» Task description: Among the entries below, the lines from the one with "uca urgan takalım \\" up to and including the one with "from market data." are to be restated exactly, without pictures.

» Supplied data:
------------------------

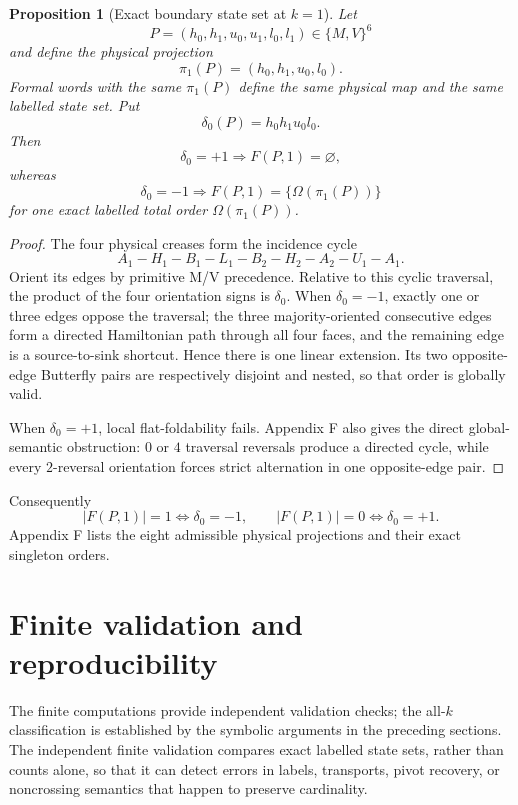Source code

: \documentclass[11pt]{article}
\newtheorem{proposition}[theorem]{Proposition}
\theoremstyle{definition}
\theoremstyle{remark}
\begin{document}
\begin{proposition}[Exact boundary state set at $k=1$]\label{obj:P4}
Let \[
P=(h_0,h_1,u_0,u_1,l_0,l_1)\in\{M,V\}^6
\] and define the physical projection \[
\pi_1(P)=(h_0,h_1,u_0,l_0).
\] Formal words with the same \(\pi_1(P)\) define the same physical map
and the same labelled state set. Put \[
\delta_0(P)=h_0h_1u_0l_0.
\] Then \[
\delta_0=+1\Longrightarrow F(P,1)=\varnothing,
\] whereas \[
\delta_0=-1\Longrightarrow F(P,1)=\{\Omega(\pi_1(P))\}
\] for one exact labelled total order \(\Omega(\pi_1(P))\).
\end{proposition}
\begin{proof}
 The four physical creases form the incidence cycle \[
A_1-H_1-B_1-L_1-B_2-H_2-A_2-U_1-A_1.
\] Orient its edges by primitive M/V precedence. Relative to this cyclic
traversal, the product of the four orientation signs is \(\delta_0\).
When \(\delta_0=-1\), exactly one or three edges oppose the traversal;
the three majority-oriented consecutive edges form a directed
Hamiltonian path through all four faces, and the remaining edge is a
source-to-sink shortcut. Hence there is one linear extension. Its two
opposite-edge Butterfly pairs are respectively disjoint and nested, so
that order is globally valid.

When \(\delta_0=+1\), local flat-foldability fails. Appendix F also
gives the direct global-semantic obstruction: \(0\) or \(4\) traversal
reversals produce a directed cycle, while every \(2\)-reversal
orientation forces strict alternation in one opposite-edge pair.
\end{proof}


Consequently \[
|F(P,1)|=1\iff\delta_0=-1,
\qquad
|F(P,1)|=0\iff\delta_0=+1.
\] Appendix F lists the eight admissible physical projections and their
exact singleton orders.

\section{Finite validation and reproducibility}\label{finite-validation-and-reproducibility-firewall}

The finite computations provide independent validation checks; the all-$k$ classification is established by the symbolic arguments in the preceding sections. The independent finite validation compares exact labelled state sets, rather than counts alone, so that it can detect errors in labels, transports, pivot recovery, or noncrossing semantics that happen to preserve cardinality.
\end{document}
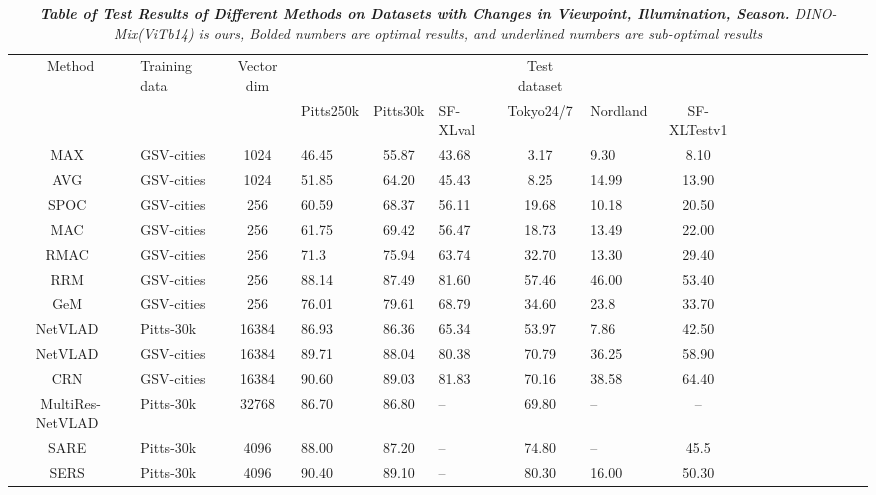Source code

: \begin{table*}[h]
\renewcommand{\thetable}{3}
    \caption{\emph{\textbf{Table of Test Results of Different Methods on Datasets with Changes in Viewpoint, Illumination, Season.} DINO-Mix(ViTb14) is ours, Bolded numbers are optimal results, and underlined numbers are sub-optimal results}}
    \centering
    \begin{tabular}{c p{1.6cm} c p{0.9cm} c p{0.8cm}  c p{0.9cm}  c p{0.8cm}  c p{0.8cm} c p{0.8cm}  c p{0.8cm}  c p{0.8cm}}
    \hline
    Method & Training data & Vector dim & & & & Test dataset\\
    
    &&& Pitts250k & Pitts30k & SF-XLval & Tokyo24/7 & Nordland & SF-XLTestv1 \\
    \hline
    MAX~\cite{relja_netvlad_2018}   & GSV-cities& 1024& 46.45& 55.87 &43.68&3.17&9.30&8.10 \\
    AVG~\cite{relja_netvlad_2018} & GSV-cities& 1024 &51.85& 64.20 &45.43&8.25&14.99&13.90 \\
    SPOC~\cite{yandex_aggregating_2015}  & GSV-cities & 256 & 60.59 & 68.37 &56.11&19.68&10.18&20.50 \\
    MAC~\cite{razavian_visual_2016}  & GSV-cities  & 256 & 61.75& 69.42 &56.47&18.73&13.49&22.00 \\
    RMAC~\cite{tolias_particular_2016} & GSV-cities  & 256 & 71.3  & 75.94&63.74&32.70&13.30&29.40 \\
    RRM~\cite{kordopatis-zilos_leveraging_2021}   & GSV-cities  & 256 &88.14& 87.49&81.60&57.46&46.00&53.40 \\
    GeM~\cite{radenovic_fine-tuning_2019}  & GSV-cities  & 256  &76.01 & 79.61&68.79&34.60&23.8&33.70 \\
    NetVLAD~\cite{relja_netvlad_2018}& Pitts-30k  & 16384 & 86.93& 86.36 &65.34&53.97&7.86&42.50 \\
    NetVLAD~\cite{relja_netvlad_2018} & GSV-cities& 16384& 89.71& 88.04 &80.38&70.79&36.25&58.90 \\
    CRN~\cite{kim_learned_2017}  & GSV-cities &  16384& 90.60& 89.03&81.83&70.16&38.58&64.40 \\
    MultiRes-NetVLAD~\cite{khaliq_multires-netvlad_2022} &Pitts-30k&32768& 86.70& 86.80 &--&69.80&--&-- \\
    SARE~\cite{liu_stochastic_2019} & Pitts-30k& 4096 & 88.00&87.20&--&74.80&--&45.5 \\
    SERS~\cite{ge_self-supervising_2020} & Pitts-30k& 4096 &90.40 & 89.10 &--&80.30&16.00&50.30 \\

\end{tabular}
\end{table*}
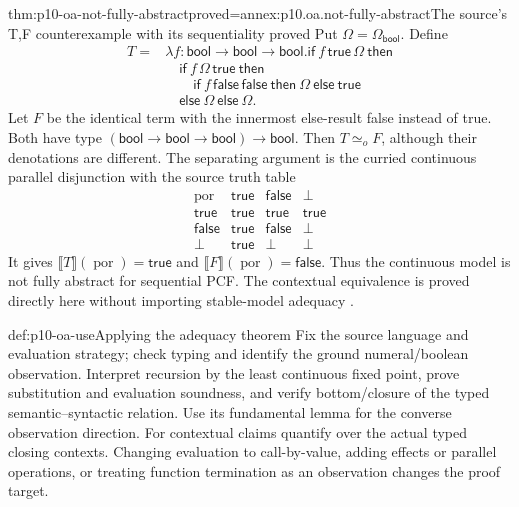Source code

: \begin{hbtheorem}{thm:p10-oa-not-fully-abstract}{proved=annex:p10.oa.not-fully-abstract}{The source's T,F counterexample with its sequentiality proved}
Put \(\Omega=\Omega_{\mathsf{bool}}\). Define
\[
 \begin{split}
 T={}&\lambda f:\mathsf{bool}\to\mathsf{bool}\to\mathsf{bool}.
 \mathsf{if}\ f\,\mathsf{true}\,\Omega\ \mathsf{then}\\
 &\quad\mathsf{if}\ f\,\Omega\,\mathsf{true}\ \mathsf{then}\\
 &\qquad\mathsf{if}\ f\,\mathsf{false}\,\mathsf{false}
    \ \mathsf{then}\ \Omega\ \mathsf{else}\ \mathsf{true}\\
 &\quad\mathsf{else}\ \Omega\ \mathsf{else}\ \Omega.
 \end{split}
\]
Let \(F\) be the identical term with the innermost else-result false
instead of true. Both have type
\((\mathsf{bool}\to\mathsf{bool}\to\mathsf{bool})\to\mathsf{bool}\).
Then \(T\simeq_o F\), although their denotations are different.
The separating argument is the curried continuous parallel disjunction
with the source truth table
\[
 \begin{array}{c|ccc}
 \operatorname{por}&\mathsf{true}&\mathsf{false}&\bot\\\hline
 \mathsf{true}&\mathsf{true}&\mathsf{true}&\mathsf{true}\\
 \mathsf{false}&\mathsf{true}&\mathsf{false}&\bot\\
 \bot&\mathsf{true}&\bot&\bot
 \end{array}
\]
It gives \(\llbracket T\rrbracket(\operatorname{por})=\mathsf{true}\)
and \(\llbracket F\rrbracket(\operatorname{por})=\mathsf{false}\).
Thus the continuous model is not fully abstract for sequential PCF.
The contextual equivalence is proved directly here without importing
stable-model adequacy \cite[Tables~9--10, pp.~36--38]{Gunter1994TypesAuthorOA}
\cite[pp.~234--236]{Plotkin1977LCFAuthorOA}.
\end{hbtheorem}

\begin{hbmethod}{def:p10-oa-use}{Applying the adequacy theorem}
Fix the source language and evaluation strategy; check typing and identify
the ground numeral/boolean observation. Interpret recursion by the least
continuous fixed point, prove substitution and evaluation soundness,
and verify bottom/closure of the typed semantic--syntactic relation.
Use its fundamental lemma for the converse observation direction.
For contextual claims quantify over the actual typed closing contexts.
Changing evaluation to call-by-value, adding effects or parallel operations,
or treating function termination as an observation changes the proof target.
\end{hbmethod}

------------------------

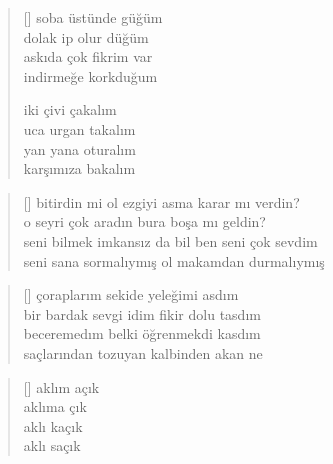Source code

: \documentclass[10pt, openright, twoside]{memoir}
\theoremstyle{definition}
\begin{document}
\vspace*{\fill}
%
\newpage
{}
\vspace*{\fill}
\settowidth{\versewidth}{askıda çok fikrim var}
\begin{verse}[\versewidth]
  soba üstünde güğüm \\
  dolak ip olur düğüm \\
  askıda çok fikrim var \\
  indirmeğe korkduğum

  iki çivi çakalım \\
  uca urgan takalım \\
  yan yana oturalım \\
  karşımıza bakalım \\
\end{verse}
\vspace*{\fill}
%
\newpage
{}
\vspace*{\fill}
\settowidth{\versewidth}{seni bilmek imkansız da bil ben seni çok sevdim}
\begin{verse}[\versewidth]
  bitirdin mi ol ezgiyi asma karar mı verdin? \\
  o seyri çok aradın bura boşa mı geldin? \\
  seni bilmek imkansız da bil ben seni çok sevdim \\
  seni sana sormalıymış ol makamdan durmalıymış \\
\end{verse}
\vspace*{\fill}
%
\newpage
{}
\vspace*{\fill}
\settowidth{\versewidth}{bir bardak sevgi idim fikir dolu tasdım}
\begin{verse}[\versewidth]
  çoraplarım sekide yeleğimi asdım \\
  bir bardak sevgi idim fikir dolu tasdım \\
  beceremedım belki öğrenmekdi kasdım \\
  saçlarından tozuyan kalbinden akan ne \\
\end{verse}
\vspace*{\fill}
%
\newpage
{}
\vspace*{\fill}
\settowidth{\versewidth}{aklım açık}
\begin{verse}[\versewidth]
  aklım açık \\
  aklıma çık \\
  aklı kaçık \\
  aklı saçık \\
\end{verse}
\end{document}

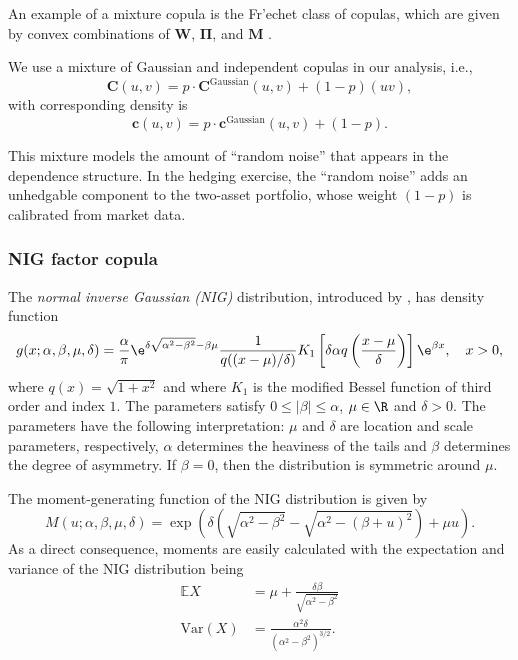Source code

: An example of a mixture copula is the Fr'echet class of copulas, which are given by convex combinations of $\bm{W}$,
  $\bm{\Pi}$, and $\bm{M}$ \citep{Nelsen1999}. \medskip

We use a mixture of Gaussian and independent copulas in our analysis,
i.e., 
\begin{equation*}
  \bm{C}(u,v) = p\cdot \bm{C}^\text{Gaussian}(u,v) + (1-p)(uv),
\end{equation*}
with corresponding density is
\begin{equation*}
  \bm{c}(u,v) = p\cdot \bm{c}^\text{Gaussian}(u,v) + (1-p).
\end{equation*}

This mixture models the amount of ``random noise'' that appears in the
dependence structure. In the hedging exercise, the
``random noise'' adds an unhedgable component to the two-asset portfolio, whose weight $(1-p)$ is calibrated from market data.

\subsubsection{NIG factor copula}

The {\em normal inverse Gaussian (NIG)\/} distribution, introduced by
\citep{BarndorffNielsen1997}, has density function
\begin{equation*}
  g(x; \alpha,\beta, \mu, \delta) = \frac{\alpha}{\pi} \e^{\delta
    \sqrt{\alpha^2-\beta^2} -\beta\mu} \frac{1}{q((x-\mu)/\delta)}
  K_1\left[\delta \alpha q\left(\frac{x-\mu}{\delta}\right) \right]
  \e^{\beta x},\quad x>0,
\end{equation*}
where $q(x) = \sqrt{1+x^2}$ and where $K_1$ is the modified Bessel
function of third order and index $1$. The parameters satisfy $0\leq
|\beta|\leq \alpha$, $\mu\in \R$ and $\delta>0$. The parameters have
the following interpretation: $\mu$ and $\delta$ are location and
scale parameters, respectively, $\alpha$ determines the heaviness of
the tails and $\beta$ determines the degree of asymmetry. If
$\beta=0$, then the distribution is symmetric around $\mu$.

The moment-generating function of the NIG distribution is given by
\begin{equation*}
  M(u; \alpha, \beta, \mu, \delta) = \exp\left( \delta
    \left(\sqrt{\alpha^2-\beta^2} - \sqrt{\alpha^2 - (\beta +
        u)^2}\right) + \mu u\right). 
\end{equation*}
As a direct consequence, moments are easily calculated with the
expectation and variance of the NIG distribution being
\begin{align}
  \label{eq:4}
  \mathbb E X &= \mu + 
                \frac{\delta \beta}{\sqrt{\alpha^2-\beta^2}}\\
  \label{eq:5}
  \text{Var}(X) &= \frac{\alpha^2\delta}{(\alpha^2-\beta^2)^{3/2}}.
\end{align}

------------------------

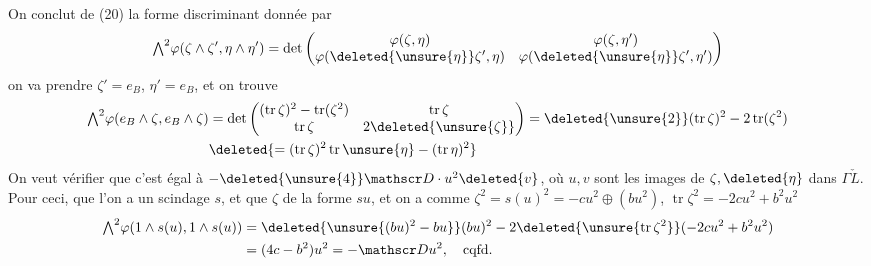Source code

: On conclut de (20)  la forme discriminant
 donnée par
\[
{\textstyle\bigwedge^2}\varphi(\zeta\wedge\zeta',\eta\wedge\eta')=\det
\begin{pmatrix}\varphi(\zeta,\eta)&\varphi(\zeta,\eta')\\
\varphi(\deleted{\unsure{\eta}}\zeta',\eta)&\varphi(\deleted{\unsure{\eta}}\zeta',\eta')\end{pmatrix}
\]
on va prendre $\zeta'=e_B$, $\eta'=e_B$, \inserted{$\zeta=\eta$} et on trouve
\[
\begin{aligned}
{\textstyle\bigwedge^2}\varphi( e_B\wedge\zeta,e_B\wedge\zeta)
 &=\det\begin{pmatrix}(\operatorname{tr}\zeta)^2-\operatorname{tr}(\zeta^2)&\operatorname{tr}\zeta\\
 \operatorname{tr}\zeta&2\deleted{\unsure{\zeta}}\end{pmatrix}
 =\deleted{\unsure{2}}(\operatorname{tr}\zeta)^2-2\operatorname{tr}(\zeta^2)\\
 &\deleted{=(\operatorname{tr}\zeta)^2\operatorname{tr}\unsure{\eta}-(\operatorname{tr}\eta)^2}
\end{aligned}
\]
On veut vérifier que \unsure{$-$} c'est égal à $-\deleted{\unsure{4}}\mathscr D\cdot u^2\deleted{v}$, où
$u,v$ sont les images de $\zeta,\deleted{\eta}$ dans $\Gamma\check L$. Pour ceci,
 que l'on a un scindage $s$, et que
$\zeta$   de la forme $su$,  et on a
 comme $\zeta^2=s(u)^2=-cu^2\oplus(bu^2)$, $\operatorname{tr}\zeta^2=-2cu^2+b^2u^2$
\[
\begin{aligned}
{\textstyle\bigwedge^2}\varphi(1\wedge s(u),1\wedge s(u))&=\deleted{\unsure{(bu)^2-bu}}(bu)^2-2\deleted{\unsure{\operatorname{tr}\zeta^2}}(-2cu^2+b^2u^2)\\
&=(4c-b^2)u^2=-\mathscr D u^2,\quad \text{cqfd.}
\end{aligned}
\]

------------------------

» Answer area:
  uca urgan takalım \\
  yan yana oturalım \\
  karşımıza bakalım \\
\end{verse}
\vspace*{\fill}
%
\newpage
{}
\vspace*{\fill}
\settowidth{\versewidth}{seni bilmek imkansız da bil ben seni çok sevdim}
\begin{verse}[\versewidth]
  bitirdin mi ol ezgiyi asma karar mı verdin? \\
  o seyri çok aradın bura boşa mı geldin? \\
  seni bilmek imkansız da bil ben seni çok sevdim \\
  seni sana sormalıymış ol makamdan durmalıymış \\
\end{verse}
\vspace*{\fill}
%
\newpage
{}
\vspace*{\fill}
\settowidth{\versewidth}{bir bardak sevgi idim fikir dolu tasdım}
\begin{verse}[\versewidth]
  çoraplarım sekide yeleğimi asdım \\
  bir bardak sevgi idim fikir dolu tasdım \\
  beceremedım belki öğrenmekdi kasdım \\
  saçlarından tozuyan kalbinden akan ne \\
\end{verse}
\vspace*{\fill}
%
\newpage
{}
\vspace*{\fill}
\settowidth{\versewidth}{aklım açık}
\begin{verse}[\versewidth]
  aklım açık \\
  aklıma çık \\
  aklı kaçık \\
  aklı saçık \\
\end{verse}
\end{document}

Source code

: An example of a mixture copula is the Fr'echet class of copulas, which are given by convex combinations of $\bm{W}$,
  $\bm{\Pi}$, and $\bm{M}$ \citep{Nelsen1999}. \medskip

We use a mixture of Gaussian and independent copulas in our analysis,
i.e., 
\begin{equation*}
  \bm{C}(u,v) = p\cdot \bm{C}^\text{Gaussian}(u,v) + (1-p)(uv),
\end{equation*}
with corresponding density is
\begin{equation*}
  \bm{c}(u,v) = p\cdot \bm{c}^\text{Gaussian}(u,v) + (1-p).
\end{equation*}

This mixture models the amount of ``random noise'' that appears in the
dependence structure. In the hedging exercise, the
``random noise'' adds an unhedgable component to the two-asset portfolio, whose weight $(1-p)$ is calibrated from market data.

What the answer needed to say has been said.